# [MATERIAL PROVIDED]
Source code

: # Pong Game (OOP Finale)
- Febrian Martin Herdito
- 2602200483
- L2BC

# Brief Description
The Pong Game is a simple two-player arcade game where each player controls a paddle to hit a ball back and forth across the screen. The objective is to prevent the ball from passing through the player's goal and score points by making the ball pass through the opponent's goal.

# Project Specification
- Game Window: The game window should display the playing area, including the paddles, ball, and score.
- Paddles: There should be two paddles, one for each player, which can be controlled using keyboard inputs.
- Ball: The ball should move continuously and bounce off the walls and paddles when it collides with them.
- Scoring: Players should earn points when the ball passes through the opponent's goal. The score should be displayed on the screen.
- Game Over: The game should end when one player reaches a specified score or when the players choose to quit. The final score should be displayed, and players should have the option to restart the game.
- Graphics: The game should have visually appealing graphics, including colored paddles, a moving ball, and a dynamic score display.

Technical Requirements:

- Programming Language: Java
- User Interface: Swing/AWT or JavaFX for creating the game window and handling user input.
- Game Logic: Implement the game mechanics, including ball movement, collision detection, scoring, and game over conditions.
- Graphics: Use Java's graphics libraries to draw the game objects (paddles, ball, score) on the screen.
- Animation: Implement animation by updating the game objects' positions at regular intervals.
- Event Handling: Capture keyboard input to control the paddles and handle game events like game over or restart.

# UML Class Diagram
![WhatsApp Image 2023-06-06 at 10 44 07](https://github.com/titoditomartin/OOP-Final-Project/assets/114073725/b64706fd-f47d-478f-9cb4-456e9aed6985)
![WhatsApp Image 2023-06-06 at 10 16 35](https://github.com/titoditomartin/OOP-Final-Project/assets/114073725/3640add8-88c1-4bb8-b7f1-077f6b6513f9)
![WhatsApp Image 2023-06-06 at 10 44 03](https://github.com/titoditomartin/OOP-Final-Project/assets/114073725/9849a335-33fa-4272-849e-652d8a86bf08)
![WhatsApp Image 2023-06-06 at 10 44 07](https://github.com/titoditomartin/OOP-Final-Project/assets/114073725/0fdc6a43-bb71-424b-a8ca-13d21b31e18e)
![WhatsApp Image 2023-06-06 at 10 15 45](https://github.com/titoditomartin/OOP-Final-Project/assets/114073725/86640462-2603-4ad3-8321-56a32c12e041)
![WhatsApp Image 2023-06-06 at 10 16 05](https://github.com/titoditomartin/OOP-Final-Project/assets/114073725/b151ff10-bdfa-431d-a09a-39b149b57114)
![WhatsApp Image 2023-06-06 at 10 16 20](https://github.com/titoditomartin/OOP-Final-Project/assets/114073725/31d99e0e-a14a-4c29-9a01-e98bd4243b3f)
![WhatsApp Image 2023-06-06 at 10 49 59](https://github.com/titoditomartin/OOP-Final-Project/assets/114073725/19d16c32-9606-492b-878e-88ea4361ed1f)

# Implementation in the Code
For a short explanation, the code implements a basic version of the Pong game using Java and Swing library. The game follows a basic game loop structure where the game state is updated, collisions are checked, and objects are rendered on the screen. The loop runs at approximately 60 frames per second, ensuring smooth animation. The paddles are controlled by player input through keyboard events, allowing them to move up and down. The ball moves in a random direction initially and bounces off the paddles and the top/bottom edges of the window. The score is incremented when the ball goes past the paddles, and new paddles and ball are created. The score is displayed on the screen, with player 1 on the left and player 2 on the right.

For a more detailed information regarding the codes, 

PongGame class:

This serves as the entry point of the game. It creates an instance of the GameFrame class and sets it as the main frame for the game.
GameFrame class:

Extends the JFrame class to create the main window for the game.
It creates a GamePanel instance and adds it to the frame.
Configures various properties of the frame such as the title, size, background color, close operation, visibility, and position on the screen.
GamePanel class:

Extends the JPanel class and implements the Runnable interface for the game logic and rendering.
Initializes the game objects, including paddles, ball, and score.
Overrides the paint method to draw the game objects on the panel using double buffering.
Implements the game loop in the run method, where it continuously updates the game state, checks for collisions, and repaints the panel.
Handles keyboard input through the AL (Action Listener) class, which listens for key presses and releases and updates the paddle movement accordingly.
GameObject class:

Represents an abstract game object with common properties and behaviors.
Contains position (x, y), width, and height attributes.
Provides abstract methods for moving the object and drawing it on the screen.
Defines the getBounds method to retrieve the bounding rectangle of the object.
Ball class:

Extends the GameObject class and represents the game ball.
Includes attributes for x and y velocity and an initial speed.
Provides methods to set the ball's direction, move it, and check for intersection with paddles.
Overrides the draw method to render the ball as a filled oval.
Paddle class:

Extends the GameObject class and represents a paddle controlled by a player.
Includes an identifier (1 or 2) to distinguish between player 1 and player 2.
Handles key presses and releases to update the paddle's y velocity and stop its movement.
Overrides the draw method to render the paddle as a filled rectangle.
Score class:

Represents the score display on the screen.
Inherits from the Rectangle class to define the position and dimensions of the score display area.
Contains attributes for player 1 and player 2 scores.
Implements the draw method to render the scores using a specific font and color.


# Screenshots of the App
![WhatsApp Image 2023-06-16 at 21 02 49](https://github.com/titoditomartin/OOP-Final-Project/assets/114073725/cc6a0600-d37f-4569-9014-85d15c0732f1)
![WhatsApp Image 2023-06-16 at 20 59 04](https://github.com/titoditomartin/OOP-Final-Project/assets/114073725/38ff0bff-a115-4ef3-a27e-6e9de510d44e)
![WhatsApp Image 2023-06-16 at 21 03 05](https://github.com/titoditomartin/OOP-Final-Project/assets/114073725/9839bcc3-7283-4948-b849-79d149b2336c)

# [WHAT IS NEEDED]
Go through the listing above and find each line that contains "presses", then copy it.

# [SOLUTION TO THE PROBLEM]
Handles keyboard input through the AL (Action Listener) class, which listens for key presses and releases and updates the paddle movement accordingly.
Handles key presses and releases to update the paddle's y velocity and stop its movement.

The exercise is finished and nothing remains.